The signal – which had taken 200 years to reach Earth – was decoded by brilliant young scientist John Fleming (Peter Halliday) and revealed instructions to build a highly sophisticated supercomputer.
The computer was constructed under top-secret government supervision on a remote Scottish island, following the alien instructions. A battle then broke out between good and bad scientists, government agencies and a Swiss business cartel called Intel (ahem), for the use of its powers.
Through collaboration with amoral biologist Madeleine Dawnay, the computer succeeded in developing an embryo, based on the biological blueprint of Christine, a lab assistant it had electrocuted.
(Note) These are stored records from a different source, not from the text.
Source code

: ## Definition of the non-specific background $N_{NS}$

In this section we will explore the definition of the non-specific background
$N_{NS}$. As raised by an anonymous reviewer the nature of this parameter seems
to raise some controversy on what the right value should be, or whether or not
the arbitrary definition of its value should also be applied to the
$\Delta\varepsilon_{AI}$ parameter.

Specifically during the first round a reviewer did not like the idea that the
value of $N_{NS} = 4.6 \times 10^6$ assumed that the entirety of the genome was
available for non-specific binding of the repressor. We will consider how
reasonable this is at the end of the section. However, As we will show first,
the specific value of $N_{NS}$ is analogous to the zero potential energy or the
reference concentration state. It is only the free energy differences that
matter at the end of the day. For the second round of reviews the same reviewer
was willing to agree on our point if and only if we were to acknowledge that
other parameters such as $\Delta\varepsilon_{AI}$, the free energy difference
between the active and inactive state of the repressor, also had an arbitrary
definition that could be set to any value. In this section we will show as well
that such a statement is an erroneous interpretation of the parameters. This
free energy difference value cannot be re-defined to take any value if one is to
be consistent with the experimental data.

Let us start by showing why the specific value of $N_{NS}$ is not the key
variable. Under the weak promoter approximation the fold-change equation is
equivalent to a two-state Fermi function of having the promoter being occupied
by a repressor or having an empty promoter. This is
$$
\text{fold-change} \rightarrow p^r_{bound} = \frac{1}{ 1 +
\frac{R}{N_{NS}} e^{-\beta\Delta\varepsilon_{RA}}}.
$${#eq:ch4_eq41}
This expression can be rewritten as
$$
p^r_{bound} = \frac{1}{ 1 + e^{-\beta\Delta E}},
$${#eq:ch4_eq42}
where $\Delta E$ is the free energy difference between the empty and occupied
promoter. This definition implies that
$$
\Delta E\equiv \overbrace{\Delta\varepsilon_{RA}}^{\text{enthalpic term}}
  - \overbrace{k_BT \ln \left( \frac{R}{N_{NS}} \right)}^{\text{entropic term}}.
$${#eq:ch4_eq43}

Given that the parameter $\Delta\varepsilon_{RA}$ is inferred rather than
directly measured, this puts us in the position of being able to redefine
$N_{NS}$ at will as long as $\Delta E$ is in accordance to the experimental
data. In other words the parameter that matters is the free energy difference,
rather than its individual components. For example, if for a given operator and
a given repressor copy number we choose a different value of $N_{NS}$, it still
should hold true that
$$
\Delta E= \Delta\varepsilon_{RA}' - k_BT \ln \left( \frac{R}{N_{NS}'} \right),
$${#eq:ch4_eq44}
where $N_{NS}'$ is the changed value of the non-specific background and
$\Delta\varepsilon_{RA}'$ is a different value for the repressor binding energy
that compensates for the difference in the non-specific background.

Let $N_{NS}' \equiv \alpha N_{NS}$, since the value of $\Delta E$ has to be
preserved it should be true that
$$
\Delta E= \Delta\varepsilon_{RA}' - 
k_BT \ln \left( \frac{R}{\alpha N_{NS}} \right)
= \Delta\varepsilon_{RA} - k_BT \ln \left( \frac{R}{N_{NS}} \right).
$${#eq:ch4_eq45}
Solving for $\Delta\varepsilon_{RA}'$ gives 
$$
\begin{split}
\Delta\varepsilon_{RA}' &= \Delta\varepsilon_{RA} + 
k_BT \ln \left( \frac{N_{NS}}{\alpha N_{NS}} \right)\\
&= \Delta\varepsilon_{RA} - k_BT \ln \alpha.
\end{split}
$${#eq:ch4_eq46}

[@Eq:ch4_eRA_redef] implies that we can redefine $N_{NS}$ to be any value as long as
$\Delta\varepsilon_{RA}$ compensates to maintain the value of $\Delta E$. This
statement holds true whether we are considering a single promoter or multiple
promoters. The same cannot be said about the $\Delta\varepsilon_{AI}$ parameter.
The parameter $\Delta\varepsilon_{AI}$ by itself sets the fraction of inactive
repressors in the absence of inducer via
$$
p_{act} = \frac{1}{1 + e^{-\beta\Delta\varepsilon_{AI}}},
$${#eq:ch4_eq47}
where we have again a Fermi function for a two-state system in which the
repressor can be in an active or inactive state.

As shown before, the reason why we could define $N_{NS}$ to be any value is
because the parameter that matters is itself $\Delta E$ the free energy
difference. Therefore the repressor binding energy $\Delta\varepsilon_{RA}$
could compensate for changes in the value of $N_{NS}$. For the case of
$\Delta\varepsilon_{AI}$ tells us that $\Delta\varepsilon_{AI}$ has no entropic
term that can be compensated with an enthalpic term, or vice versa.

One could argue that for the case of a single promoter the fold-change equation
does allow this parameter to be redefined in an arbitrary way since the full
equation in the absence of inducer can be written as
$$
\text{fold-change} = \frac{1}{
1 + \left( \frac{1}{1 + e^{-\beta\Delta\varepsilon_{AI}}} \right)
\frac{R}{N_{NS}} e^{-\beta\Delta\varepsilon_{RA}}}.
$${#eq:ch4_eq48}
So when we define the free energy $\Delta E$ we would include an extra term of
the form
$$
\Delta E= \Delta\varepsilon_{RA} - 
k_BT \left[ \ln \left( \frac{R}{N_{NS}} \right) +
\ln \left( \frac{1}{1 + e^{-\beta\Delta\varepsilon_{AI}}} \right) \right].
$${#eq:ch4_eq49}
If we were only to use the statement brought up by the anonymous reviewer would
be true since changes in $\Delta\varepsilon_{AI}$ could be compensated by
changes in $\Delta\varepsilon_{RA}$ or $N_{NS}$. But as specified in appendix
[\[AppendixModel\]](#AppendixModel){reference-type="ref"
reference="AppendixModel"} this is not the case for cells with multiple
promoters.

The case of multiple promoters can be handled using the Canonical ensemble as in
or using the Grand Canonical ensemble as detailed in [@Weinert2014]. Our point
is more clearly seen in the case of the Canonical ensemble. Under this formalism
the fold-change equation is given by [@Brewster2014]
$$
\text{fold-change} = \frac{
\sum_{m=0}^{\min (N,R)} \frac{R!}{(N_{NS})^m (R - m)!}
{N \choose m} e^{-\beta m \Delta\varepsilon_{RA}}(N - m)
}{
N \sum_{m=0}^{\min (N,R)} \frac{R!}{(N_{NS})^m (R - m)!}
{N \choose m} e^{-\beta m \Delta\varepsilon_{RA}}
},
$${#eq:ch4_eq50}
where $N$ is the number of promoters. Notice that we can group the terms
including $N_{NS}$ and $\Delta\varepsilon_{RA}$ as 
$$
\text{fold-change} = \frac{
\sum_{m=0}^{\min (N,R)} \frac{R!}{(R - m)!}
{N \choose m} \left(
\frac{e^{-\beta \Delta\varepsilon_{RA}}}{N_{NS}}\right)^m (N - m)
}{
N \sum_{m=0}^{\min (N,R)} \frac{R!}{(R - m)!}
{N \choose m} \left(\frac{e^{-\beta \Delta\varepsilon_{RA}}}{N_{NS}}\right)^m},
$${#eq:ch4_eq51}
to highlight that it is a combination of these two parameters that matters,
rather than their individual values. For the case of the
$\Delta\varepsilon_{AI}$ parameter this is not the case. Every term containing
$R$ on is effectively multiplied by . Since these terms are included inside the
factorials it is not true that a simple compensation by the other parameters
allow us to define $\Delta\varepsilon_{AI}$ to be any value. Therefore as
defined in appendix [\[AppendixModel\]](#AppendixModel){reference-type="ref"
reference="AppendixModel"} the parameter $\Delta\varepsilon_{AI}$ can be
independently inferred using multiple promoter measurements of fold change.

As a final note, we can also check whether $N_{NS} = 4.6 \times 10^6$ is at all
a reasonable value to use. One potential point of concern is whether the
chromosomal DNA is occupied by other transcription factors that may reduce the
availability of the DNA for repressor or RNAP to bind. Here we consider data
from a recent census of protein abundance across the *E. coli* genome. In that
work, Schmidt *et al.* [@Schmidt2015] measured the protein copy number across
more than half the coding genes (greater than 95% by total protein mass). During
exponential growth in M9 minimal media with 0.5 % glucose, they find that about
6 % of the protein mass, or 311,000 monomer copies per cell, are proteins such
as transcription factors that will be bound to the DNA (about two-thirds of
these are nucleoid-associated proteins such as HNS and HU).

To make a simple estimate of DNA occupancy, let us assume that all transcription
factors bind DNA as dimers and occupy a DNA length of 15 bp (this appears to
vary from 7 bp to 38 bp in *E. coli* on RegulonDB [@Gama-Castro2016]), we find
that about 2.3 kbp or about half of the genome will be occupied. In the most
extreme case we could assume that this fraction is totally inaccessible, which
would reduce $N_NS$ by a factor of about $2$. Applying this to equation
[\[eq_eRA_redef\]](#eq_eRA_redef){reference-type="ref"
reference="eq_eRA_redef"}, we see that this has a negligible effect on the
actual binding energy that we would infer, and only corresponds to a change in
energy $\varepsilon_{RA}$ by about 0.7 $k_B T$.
The embryo rapidly blossomed into a replica of the girl (though blonde, not brunette as Christine had been) and was given the name of Andromeda (Julie Christie in her first starring role).
Unfortunately, the replica girl was mentally linked to the computer and became its agent.
The supercomputer eventually became dangerous after Fleming tried to interfere with it – which it would not tolerate – but Andromeda eventually rejected her mechanical master and the world was made safe once more.
This science-fiction series was written by astronomer Professor Fred Hoyle and John Elliot, and the scientists were played by Esmond Knight, Peter Halliday, Frank Windsor and Mary Morris.
A sequel series – The Andromeda Breakthrough – was made in 1962, in which Fleming, Dawnay and Andromeda were kidnapped and imprisoned by the evil Kaufman (John Hollis), who worked for Intel, and who had built another of the computers in the Middle Eastern country of Azaran.
Weather systems had been disrupted, violent storms were raging around the globe, and the Earth’s atmosphere was being eaten away.
The BBC’s refusal to pay an option to retain the services of Julie Christie resulted in the part of Andromeda being recast, with Susan Hampshire taking over the role (pictured above).
Although all of The Andromeda Breakthrough exists in the BBC archives, only about 11 minutes of A For Andromeda has survived.